(Items from a data source)
-----
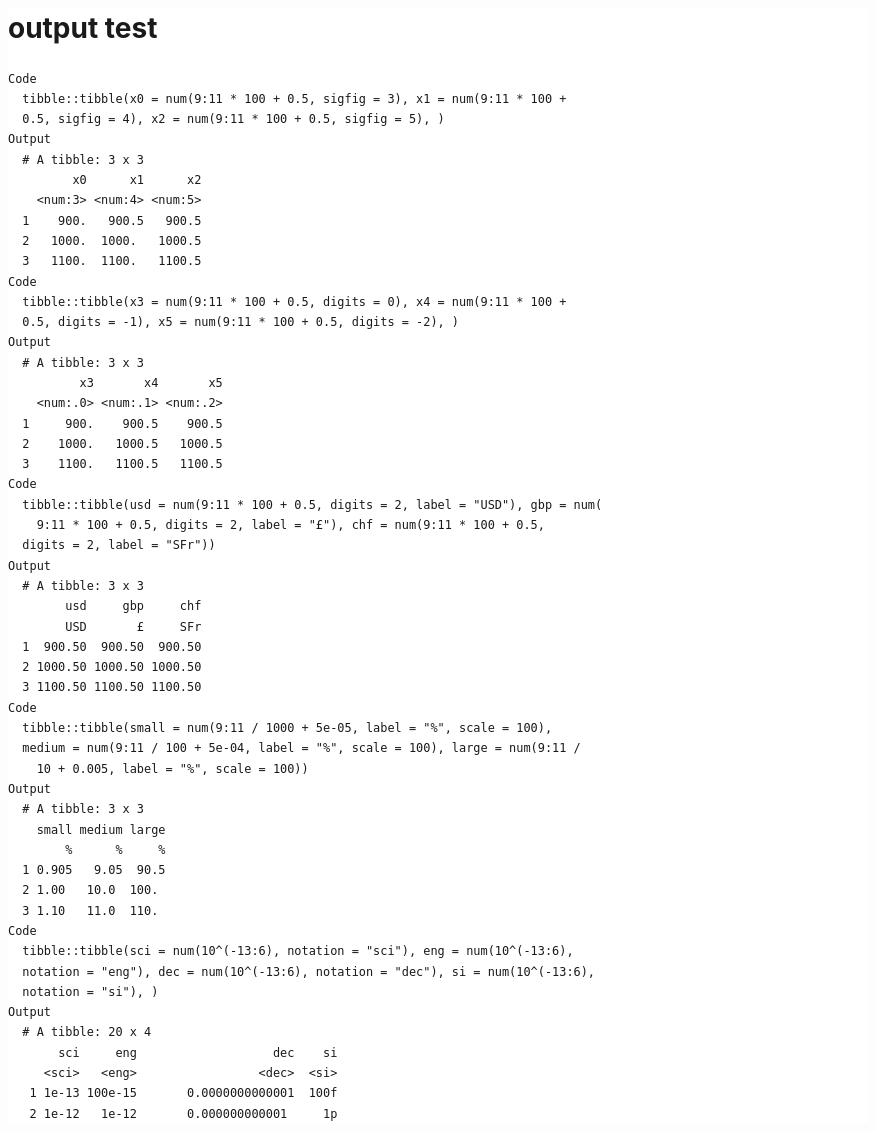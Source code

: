# output test

    Code
      tibble::tibble(x0 = num(9:11 * 100 + 0.5, sigfig = 3), x1 = num(9:11 * 100 +
      0.5, sigfig = 4), x2 = num(9:11 * 100 + 0.5, sigfig = 5), )
    Output
      # A tibble: 3 x 3
             x0      x1      x2
        <num:3> <num:4> <num:5>
      1    900.   900.5   900.5
      2   1000.  1000.   1000.5
      3   1100.  1100.   1100.5
    Code
      tibble::tibble(x3 = num(9:11 * 100 + 0.5, digits = 0), x4 = num(9:11 * 100 +
      0.5, digits = -1), x5 = num(9:11 * 100 + 0.5, digits = -2), )
    Output
      # A tibble: 3 x 3
              x3       x4       x5
        <num:.0> <num:.1> <num:.2>
      1     900.    900.5    900.5
      2    1000.   1000.5   1000.5
      3    1100.   1100.5   1100.5
    Code
      tibble::tibble(usd = num(9:11 * 100 + 0.5, digits = 2, label = "USD"), gbp = num(
        9:11 * 100 + 0.5, digits = 2, label = "£"), chf = num(9:11 * 100 + 0.5,
      digits = 2, label = "SFr"))
    Output
      # A tibble: 3 x 3
            usd     gbp     chf
            USD       £     SFr
      1  900.50  900.50  900.50
      2 1000.50 1000.50 1000.50
      3 1100.50 1100.50 1100.50
    Code
      tibble::tibble(small = num(9:11 / 1000 + 5e-05, label = "%", scale = 100),
      medium = num(9:11 / 100 + 5e-04, label = "%", scale = 100), large = num(9:11 /
        10 + 0.005, label = "%", scale = 100))
    Output
      # A tibble: 3 x 3
        small medium large
            %      %     %
      1 0.905   9.05  90.5
      2 1.00   10.0  100. 
      3 1.10   11.0  110. 
    Code
      tibble::tibble(sci = num(10^(-13:6), notation = "sci"), eng = num(10^(-13:6),
      notation = "eng"), dec = num(10^(-13:6), notation = "dec"), si = num(10^(-13:6),
      notation = "si"), )
    Output
      # A tibble: 20 x 4
           sci     eng                   dec    si
         <sci>   <eng>                 <dec>  <si>
       1 1e-13 100e-15       0.0000000000001  100f
       2 1e-12   1e-12       0.000000000001     1p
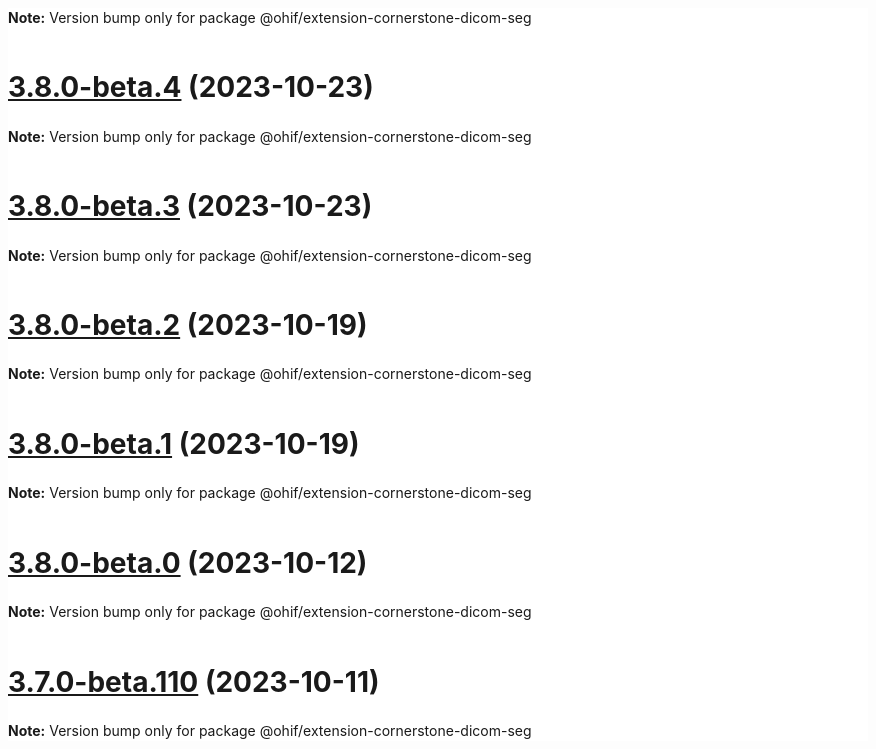 **Note:** Version bump only for package @ohif/extension-cornerstone-dicom-seg





# [3.8.0-beta.4](https://github.com/OHIF/Viewers/compare/v3.8.0-beta.3...v3.8.0-beta.4) (2023-10-23)

**Note:** Version bump only for package @ohif/extension-cornerstone-dicom-seg





# [3.8.0-beta.3](https://github.com/OHIF/Viewers/compare/v3.8.0-beta.2...v3.8.0-beta.3) (2023-10-23)

**Note:** Version bump only for package @ohif/extension-cornerstone-dicom-seg





# [3.8.0-beta.2](https://github.com/OHIF/Viewers/compare/v3.8.0-beta.1...v3.8.0-beta.2) (2023-10-19)

**Note:** Version bump only for package @ohif/extension-cornerstone-dicom-seg





# [3.8.0-beta.1](https://github.com/OHIF/Viewers/compare/v3.8.0-beta.0...v3.8.0-beta.1) (2023-10-19)

**Note:** Version bump only for package @ohif/extension-cornerstone-dicom-seg





# [3.8.0-beta.0](https://github.com/OHIF/Viewers/compare/v3.7.0-beta.110...v3.8.0-beta.0) (2023-10-12)

**Note:** Version bump only for package @ohif/extension-cornerstone-dicom-seg





# [3.7.0-beta.110](https://github.com/OHIF/Viewers/compare/v3.7.0-beta.109...v3.7.0-beta.110) (2023-10-11)

**Note:** Version bump only for package @ohif/extension-cornerstone-dicom-seg



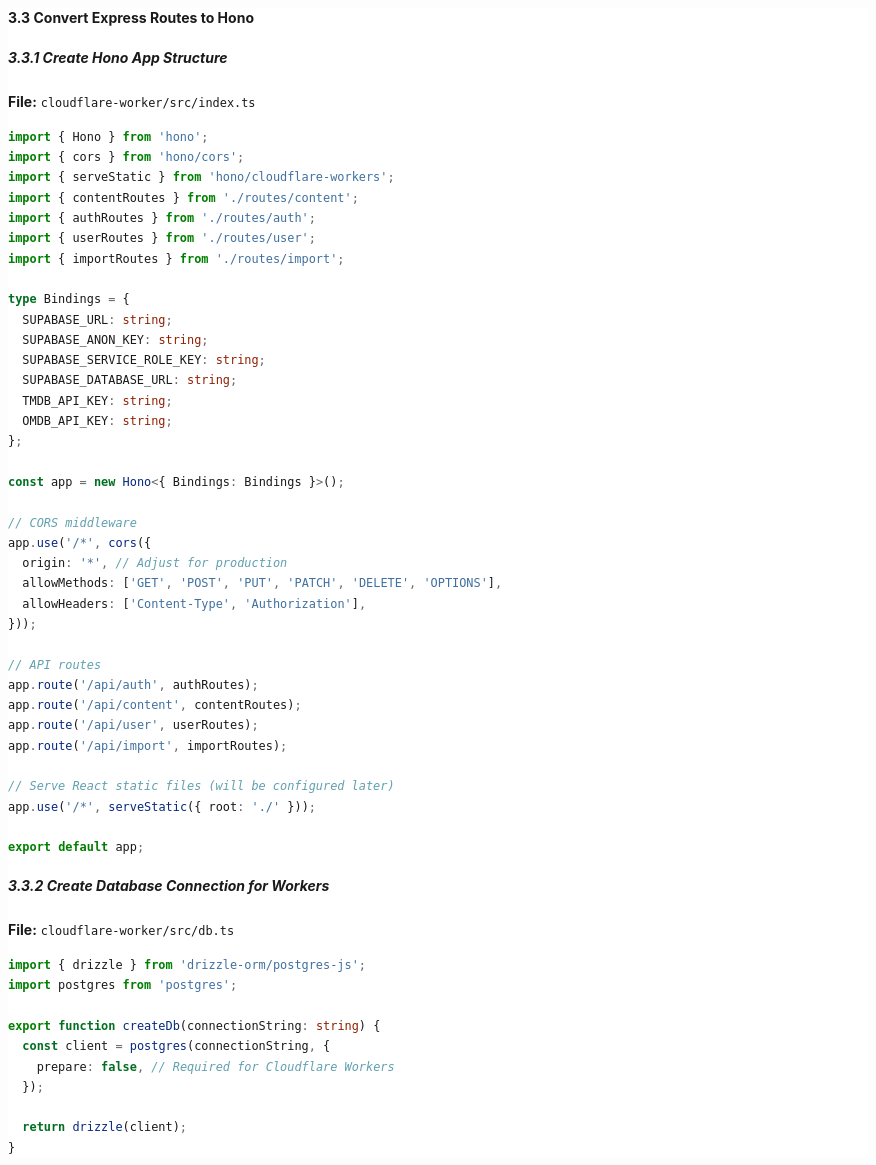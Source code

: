 #### 3.3 Convert Express Routes to Hono

##### 3.3.1 Create Hono App Structure

**File:** `cloudflare-worker/src/index.ts`

```typescript
import { Hono } from 'hono';
import { cors } from 'hono/cors';
import { serveStatic } from 'hono/cloudflare-workers';
import { contentRoutes } from './routes/content';
import { authRoutes } from './routes/auth';
import { userRoutes } from './routes/user';
import { importRoutes } from './routes/import';

type Bindings = {
  SUPABASE_URL: string;
  SUPABASE_ANON_KEY: string;
  SUPABASE_SERVICE_ROLE_KEY: string;
  SUPABASE_DATABASE_URL: string;
  TMDB_API_KEY: string;
  OMDB_API_KEY: string;
};

const app = new Hono<{ Bindings: Bindings }>();

// CORS middleware
app.use('/*', cors({
  origin: '*', // Adjust for production
  allowMethods: ['GET', 'POST', 'PUT', 'PATCH', 'DELETE', 'OPTIONS'],
  allowHeaders: ['Content-Type', 'Authorization'],
}));

// API routes
app.route('/api/auth', authRoutes);
app.route('/api/content', contentRoutes);
app.route('/api/user', userRoutes);
app.route('/api/import', importRoutes);

// Serve React static files (will be configured later)
app.use('/*', serveStatic({ root: './' }));

export default app;
```

##### 3.3.2 Create Database Connection for Workers

**File:** `cloudflare-worker/src/db.ts`

```typescript
import { drizzle } from 'drizzle-orm/postgres-js';
import postgres from 'postgres';

export function createDb(connectionString: string) {
  const client = postgres(connectionString, {
    prepare: false, // Required for Cloudflare Workers
  });
  
  return drizzle(client);
}
```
-----
Assigned task >> Throughout the data above, report every line that contains the string "beta".

Task answer >>
# [3.8.0-beta.4](https://github.com/OHIF/Viewers/compare/v3.8.0-beta.3...v3.8.0-beta.4) (2023-10-23)
# [3.8.0-beta.3](https://github.com/OHIF/Viewers/compare/v3.8.0-beta.2...v3.8.0-beta.3) (2023-10-23)
# [3.8.0-beta.2](https://github.com/OHIF/Viewers/compare/v3.8.0-beta.1...v3.8.0-beta.2) (2023-10-19)
# [3.8.0-beta.1](https://github.com/OHIF/Viewers/compare/v3.8.0-beta.0...v3.8.0-beta.1) (2023-10-19)
# [3.8.0-beta.0](https://github.com/OHIF/Viewers/compare/v3.7.0-beta.110...v3.8.0-beta.0) (2023-10-12)
# [3.7.0-beta.110](https://github.com/OHIF/Viewers/compare/v3.7.0-beta.109...v3.7.0-beta.110) (2023-10-11)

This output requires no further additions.